● **Task prompt**:
Output each line exactly as written, from the first line of the records to the line bearing "This is indeed", inclusive, while leaving every picture out.

[Collected data]
•••

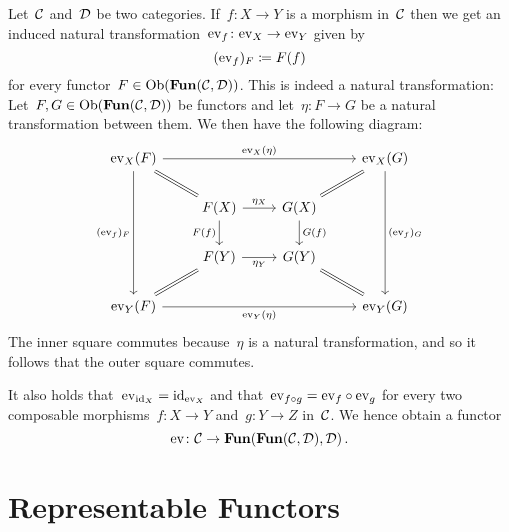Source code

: \begin{remark}
  Let~$\mathcal{C}$ and~$\mathcal{D}$ be two categories.
  If~$f \colon X \to Y$ is a morphism in~$\mathcal{C}$ then we get an induced natural transformation~$\mathrm{ev}_f \colon \mathrm{ev}_X \to \mathrm{ev}_Y$ given by
  \[
              (\mathrm{ev}_f)_F
    \coloneqq  F(f)
  \]
  for every functor~$F \in \operatorname{Ob}(\mathbf{Fun}(\mathcal{C}, \mathcal{D}))$.
  This is indeed a natural transformation:
  Let~$F, G \in \operatorname{Ob}(\mathbf{Fun}(\mathcal{C}, \mathcal{D}))$ be functors and let~$\eta \colon F \to G$ be a natural transformation between them.
  We then have the following diagram:
  \[
    \begin{tikzcd}
        \ev_X(F)
        \arrow{rrr}[above]{\ev_X(\eta)}
        \arrow{ddd}[left]{(\ev_f)_F}
        \arrow[equal]{dr}
      & {}
      & {}
      & \ev_X(G)
        \arrow{ddd}[right]{(\ev_f)_G}
        \arrow[equal]{dl}
      \\
        {}
      & F(X)
        \arrow{r}[above]{\eta_X}
        \arrow{d}[left]{F(f)}
      & G(X)
        \arrow{d}[right]{G(f)}
      & {}
      \\
        {}
      & F(Y)
        \arrow{r}[below]{\eta_Y}
      & G(Y)
      & {}
      \\
        \ev_Y(F)
        \arrow{rrr}[below]{\ev_Y(\eta)}
        \arrow[equal]{ur}
      & {}
      & {}
      & \ev_Y(G)
        \arrow[equal]{ul}
    \end{tikzcd}
  \]
  The inner square commutes because~$\eta$ is a natural transformation, and so it follows that the outer square commutes.
  
  It also holds that~$\mathrm{ev}_{\mathrm{id}_X} = \mathrm{id}_{\mathrm{ev}_X}$ and that~$\mathrm{ev}_{f \circ g} = \mathrm{ev}_f \circ \mathrm{ev}_g$ for every two composable morphisms~$f \colon X \to Y$ and~$g \colon Y \to Z$ in~$\mathcal{C}$.
  We hence obtain a functor
  \[
            \mathrm{ev}
    \colon  \mathcal{C}
    \to     \mathbf{Fun}( \mathbf{Fun}(\mathcal{C}, \mathcal{D}), \mathcal{D} ) \,.
  \]

\end{remark}





\section{Representable Functors}


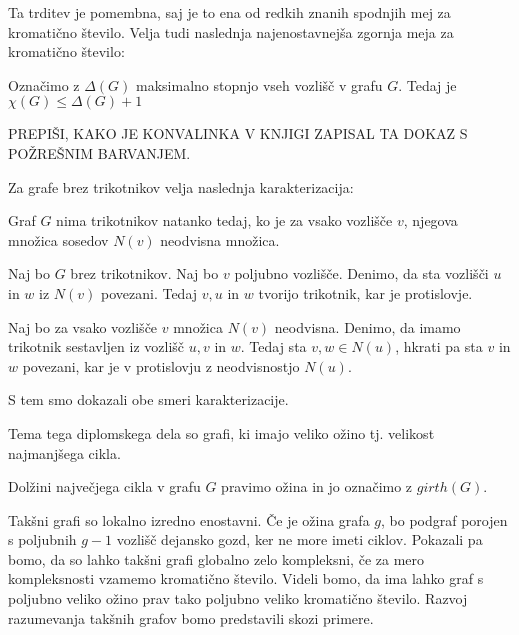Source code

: \documentclass[mat1, tisk]{fmfdelo}
\begin{document}
Ta trditev je pomembna, saj je to ena od redkih znanih spodnjih mej za kromatično število. Velja tudi naslednja najenostavnejša zgornja meja za kromatično število:

    \begin{trditev}
        Označimo z $\Delta(G)$ maksimalno stopnjo vseh vozlišč v grafu $G$. Tedaj je $\chi(G) \leq \Delta(G) + 1$
        \label{zgornja_meja}
    \end{trditev}

    \begin{dokaz}
        PREPIŠI, KAKO JE KONVALINKA V KNJIGI ZAPISAL TA DOKAZ S POŽREŠNIM BARVANJEM.
    \end{dokaz}

Za grafe brez trikotnikov velja naslednja karakterizacija:

    \begin{trditev}
        Graf $G$ nima trikotnikov natanko tedaj, ko je za vsako vozlišče $v$, njegova množica sosedov $N(v)$ neodvisna množica.
        \label{karakterizacija}
    \end{trditev}

    \begin{dokaz}
        Naj bo $G$ brez trikotnikov. Naj bo $v$ poljubno vozlišče. Denimo, da sta vozlišči $u$ in $w$ iz $N(v)$ povezani. Tedaj $v, u$ in $w$ tvorijo trikotnik, kar je protislovje.

        Naj bo za vsako vozlišče $v$ množica $N(v)$ neodvisna. Denimo, da imamo trikotnik sestavljen iz vozlišč $u, v$ in $w$. Tedaj sta $v, w \in N(u)$, hkrati pa sta $v$ in $w$ povezani,
        kar je v protislovju z neodvisnostjo $N(u)$. 
        
        S tem smo dokazali obe smeri karakterizacije.
    \end{dokaz}

Tema tega diplomskega dela so grafi, ki imajo veliko ožino tj. velikost najmanjšega cikla. 

    \begin{definicija}
        Dolžini največjega cikla v grafu $G$ pravimo ožina in jo označimo z $girth(G)$.
    \end{definicija}

Takšni grafi so lokalno izredno enostavni. Če je ožina grafa $g$, bo podgraf porojen s poljubnih $g - 1$ vozlišč dejansko gozd, ker ne more 
imeti ciklov. Pokazali pa bomo, da so lahko takšni grafi globalno zelo kompleksni, če za mero kompleksnosti vzamemo kromatično število. 
Videli bomo, da ima lahko graf s poljubno veliko ožino prav tako poljubno veliko kromatično število. Razvoj razumevanja takšnih grafov 
bomo predstavili skozi primere.
\end{document}
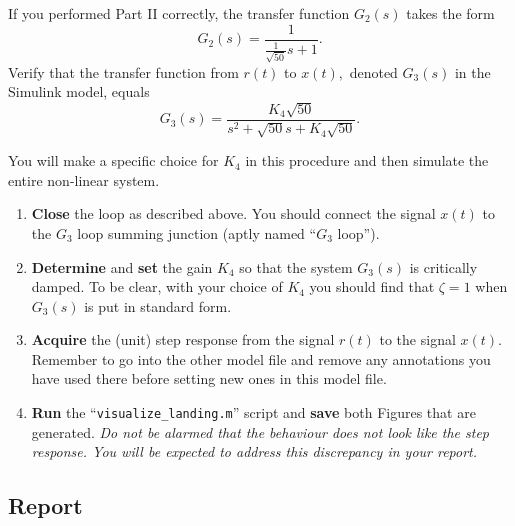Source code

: %
If you performed Part II correctly, the transfer function \(G_2(s)\) takes the
form
\[
  G_2(s) = \frac{1}{\frac{1}{\sqrt{50}}s + 1}.
\]
Verify that the transfer function from \(r(t)\) to \(x(t),\) denoted \(G_3(s)\) in the Simulink model, equals
\[
  G_3(s) = \frac{K_4\sqrt{50}}{s^2 + \sqrt{50} s + K_4 \sqrt{50}}.
\]
%
\begin{procedure}[label={proc:lab3:regulate}]
  You will make a specific choice for \(K_4\) in this procedure and then simulate the entire non-linear system.
  \begin{enumerate}[label={(\arabic*)}]
    \item{%
      \textbf{Close} the loop as described above.
      You should connect the signal \(x(t)\) to the \(G_3\) loop summing junction (aptly named ``\(G_3\) loop'').%
    }
    \item{%
      \textbf{Determine} and \textbf{set} the gain \(K_4\) so that the system \(G_3(s)\) is critically damped.
      To be clear, with your choice of \(K_4\) you should find that \(\zeta = 1\) when \(G_3(s)\) is put in standard form.%
    }
    \item{%
      \textbf{Acquire} the (unit) step response from the signal \(r(t)\) to the signal \(x(t).\)
      Remember to go into the other model file and remove any annotations you have used there before setting new ones in this model file.%
    }
    \item{%
      \textbf{Run} the ``\texttt{visualize\_landing.m}'' script and \textbf{save} both Figures that are generated.%
      \emph{Do not be alarmed that the behaviour does not look like the step response. You will be expected to address this discrepancy in your report.}
    }
  \end{enumerate}
\end{procedure}
%

\subsection{Report}

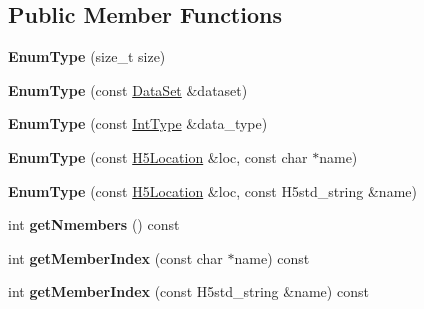 \subsection*{Public Member Functions}
\begin{DoxyCompactItemize}
\item 
\mbox{\label{class_h5_1_1_enum_type_a38608d554e69b2880e8fcf000523dff8}} 
{\bfseries Enum\+Type} (size\+\_\+t size)
\item 
\mbox{\label{class_h5_1_1_enum_type_a22618bff56623043a64afafb1b6acdca}} 
{\bfseries Enum\+Type} (const \hyperlink{class_h5_1_1_data_set}{Data\+Set} \&dataset)
\item 
\mbox{\label{class_h5_1_1_enum_type_afc61afae0268090c874fe384f56ae1f5}} 
{\bfseries Enum\+Type} (const \hyperlink{class_h5_1_1_int_type}{Int\+Type} \&data\+\_\+type)
\item 
\mbox{\label{class_h5_1_1_enum_type_afdee85da8ecd157c6b708dd584538a42}} 
{\bfseries Enum\+Type} (const \hyperlink{class_h5_1_1_h5_location}{H5\+Location} \&loc, const char $\ast$name)
\item 
\mbox{\label{class_h5_1_1_enum_type_ac58706f0a9df3206c4f6f5ee17b35578}} 
{\bfseries Enum\+Type} (const \hyperlink{class_h5_1_1_h5_location}{H5\+Location} \&loc, const H5std\+\_\+string \&name)
\item 
\mbox{\label{class_h5_1_1_enum_type_ab376b82cb30720d40796039b8ca3953f}} 
int {\bfseries get\+Nmembers} () const
\item 
\mbox{\label{class_h5_1_1_enum_type_ad4a24c289edd87394755c5fbfdb0cd95}} 
int {\bfseries get\+Member\+Index} (const char $\ast$name) const
\item 
\mbox{\label{class_h5_1_1_enum_type_a8a235a8042ddb8d7a94e429830843c45}} 
int {\bfseries get\+Member\+Index} (const H5std\+\_\+string \&name) const
\item 
\mbox{\label{class_h5_1_1_enum_type_a910e46db41ff139bece3993ae74fc19d}} 

\end{DoxyCompactItemize}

•••

● **Your response**:
Source code

: \begin{remark}
  Let~$\mathcal{C}$ and~$\mathcal{D}$ be two categories.
  If~$f \colon X \to Y$ is a morphism in~$\mathcal{C}$ then we get an induced natural transformation~$\mathrm{ev}_f \colon \mathrm{ev}_X \to \mathrm{ev}_Y$ given by
  \[
              (\mathrm{ev}_f)_F
    \coloneqq  F(f)
  \]
  for every functor~$F \in \operatorname{Ob}(\mathbf{Fun}(\mathcal{C}, \mathcal{D}))$.
  This is indeed a natural transformation:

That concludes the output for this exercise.